Gruel was not just food—it was a community dish. Served in large pots, it brought people together, creating moments of shared sustenance in households and monastic settings alike.

A Global Tradition: Hot Cereal Dishes Across Cultures

While medieval gruel may feel like a uniquely European artifact, its essence is global. In Asia, congee—a rice-based porridge—has existed for over 4,000 years, used similarly to nourish the sick, the young, and the hungry. Its consistency and adaptability mirror that of medieval gruel, with each culture adding its own spin via spices, broths, and toppings.

Even earlier, Neolithic communities across Europe were cooking hot grain mashes. Archaeological sites in Switzerland have uncovered signs of ground grains cooked on stones, possibly precursors to both porridge and early bread. These dishes were often communal, cooked in bulk, and symbolized a shift from nomadic to settled life.

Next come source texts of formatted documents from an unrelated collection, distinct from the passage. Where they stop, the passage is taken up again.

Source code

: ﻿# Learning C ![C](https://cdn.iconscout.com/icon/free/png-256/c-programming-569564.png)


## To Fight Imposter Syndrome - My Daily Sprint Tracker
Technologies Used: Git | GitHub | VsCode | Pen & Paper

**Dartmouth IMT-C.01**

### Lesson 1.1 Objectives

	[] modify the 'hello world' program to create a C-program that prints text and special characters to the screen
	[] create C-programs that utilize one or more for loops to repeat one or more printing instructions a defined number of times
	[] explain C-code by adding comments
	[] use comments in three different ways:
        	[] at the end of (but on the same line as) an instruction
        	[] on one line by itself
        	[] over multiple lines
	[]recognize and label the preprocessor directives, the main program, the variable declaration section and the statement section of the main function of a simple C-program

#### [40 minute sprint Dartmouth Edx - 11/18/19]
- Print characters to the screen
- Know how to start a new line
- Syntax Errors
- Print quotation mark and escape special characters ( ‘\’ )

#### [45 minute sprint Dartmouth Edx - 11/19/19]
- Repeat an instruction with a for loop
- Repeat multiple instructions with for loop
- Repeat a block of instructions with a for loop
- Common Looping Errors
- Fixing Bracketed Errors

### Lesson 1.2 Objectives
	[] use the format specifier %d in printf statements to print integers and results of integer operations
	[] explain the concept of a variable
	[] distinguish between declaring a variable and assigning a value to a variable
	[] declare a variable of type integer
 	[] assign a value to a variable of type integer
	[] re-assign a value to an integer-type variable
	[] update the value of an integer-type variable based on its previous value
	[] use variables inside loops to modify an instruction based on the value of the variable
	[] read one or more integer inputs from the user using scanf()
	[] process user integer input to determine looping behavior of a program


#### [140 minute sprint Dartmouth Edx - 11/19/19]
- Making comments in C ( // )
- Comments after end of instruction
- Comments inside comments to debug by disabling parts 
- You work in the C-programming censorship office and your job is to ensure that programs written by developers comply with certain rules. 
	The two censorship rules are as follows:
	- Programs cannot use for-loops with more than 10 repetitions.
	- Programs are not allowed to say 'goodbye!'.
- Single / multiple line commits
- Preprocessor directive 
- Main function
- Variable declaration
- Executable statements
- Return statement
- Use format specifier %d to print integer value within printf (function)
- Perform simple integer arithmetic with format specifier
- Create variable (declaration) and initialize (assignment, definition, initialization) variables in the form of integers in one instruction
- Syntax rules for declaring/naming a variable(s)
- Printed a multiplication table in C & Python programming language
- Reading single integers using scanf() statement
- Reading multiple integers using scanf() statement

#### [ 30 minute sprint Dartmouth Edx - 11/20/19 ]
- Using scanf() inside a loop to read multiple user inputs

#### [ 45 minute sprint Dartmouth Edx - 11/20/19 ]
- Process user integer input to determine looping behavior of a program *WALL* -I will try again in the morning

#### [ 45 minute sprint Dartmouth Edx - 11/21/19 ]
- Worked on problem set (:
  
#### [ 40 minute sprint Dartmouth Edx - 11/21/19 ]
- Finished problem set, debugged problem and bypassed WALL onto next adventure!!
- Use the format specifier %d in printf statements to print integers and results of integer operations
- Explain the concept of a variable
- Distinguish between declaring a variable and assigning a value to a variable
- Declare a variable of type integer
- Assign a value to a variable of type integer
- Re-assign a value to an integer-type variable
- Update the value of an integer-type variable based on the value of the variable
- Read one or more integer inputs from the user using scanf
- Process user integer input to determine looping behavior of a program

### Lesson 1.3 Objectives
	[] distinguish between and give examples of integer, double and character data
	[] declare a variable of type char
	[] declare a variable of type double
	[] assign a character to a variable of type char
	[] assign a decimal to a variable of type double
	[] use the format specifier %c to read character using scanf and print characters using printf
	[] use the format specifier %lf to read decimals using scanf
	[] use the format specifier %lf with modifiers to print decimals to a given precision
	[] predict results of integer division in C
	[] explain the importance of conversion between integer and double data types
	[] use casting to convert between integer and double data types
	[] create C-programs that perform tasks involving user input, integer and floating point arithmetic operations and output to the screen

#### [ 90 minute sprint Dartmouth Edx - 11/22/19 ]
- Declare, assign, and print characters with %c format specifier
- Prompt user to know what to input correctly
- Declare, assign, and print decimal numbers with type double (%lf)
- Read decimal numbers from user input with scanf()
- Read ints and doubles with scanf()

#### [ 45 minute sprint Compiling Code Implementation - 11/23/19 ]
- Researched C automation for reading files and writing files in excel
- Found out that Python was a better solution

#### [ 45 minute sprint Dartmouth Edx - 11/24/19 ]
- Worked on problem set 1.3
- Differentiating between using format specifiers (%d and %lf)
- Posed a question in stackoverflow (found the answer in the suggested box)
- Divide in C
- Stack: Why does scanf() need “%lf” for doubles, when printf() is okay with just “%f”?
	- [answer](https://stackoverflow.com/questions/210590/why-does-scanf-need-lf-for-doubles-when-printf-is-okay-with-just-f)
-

The practice of boiling grains with liquid to create a warming, sustaining meal is nearly universal. From Native American cornmeal mush to Scandinavian rye porridges, hot cereal dishes have served as staples throughout history. Medieval gruel sits proudly within this global lineage.

From Gruel to Beer: The Surprising Link

At first glance, gruel and beer might seem like culinary opposites. One is a nourishing hot cereal; the other, a recreational beverage. But in reality, their origins are closely intertwined. Any mixture of grain and water left to rest in the right conditions will begin to ferment, creating alcohol. This discovery, likely accidental, was one of humanity’s earliest breakthroughs in food science.

The earliest archaeological evidence of beer production comes from the Zagros Mountains of Iran (circa 3400–3000 BCE), where researchers have identified residues of barley fermentation. Meanwhile, in Neolithic China, a mixed fermented beverage dating back to around 7000 BCE was made from rice, honey, fruit, and possibly grapes. These beverages may have started as variations of fermented gruel, left out and discovered to have intoxicating effects.

In essence, gruel was more than survival food—it was transformative. It marked the beginning of humanity’s exploration into fermentation, leading not just to alcohol, but to the very birth of bread, civilization, and ritual. Every spoonful of medieval oat soup connects us, in a small but profound way, to this ancient legacy.

Why Recreate Historical Recipes Today?

In our era of culinary abundance, recreating a centuries-old peasant dish may seem unnecessary—or even unappetizing. But historical recipes like medieval gruel offer something deeper: connection. Cooking from the past allows us to experience flavors, methods, and mindsets from lives long gone, anchoring us in a shared human story that transcends time.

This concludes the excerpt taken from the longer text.